▶ [WHAT YOU SHOULD DO]
When a line in the data below includes "waka", pick it out and copy it.
INPUT FOR THIS TASK section start
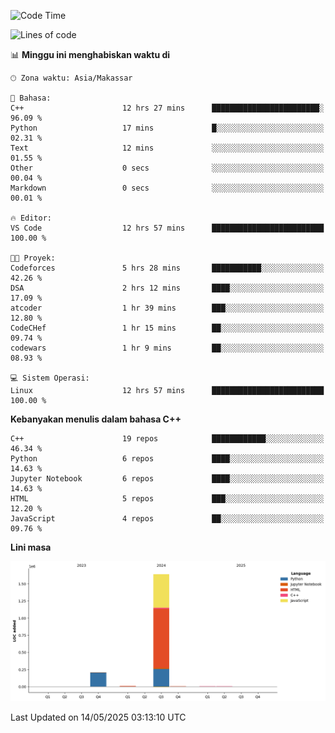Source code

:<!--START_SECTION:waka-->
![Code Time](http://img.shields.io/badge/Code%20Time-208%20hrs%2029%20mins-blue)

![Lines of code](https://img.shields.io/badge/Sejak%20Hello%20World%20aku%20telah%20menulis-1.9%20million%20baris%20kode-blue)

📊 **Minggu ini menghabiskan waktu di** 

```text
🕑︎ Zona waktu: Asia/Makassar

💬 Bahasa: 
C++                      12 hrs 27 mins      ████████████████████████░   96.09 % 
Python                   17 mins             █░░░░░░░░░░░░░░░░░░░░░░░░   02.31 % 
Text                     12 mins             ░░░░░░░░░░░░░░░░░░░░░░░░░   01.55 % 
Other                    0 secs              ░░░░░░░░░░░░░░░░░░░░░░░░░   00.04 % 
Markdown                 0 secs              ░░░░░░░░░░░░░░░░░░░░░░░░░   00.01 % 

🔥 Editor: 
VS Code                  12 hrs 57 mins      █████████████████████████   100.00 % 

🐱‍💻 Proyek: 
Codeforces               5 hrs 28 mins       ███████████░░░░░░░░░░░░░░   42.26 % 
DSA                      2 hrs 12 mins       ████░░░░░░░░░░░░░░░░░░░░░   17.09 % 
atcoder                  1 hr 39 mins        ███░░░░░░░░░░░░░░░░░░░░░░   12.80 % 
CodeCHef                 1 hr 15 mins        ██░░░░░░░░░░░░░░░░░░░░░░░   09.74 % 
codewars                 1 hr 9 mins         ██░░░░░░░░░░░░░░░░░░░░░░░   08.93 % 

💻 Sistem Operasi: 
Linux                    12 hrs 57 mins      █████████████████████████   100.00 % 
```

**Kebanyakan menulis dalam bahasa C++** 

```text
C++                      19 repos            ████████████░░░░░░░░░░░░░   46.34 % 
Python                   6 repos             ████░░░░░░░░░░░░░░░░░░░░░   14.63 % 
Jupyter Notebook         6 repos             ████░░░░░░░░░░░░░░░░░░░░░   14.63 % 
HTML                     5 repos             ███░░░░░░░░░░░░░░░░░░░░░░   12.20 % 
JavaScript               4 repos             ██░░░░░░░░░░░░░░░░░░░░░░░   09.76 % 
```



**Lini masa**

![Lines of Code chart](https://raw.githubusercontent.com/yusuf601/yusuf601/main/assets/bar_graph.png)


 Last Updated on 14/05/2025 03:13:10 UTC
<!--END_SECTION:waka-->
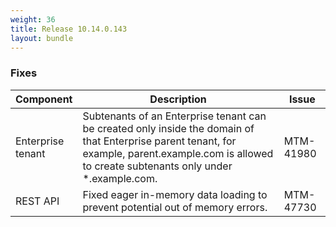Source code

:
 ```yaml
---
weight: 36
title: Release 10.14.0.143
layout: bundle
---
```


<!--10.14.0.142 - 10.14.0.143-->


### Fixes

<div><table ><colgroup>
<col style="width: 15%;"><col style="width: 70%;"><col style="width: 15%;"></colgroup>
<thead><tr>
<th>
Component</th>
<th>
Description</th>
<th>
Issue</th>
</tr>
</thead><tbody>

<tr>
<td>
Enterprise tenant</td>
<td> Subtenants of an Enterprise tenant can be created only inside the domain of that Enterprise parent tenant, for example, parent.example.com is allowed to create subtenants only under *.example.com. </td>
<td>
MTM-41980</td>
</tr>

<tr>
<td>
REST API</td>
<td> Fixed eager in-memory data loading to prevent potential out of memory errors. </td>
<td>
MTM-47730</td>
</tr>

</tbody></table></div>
INPUT FOR THIS TASK section end
▶ [ANSWER AREA]
:<!--START_SECTION:waka-->
<!--END_SECTION:waka-->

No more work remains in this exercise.